Task item:
The lines of the records that include "subsubsection" should all be copied.

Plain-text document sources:
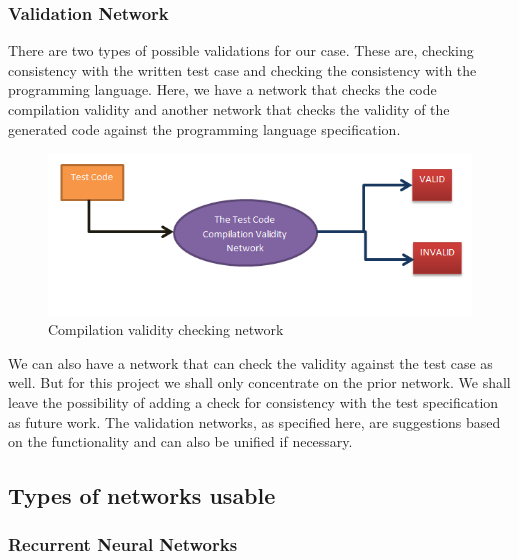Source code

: \documentclass[conference, onecolumn, a4, 12pt]{IEEEtran}
\begin{document}
\subsubsection{Validation Network}
There are two types of possible validations for our case. These are, checking consistency with the written test case and checking the consistency with the programming language. Here, we have a network that checks the code compilation validity and another network that checks the validity of the generated code against the programming language specification.

\begin{figure}
	\includegraphics[width=\linewidth]{Compilation_validity.png}
	\caption{Compilation validity checking network}
	\label{fig4}
\end{figure}

We can also have a network that can check the validity against the test case as well. But for this project we shall only concentrate on the prior network. We shall leave the possibility of adding a check for consistency with the test specification as future work. The validation networks, as specified here, are suggestions based on the functionality and can also be unified if necessary.

\subsection{Types of networks usable}

\subsubsection{Recurrent Neural Networks}
\end{document}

Task output:
\subsubsection{Validation Network}
\subsubsection{Recurrent Neural Networks}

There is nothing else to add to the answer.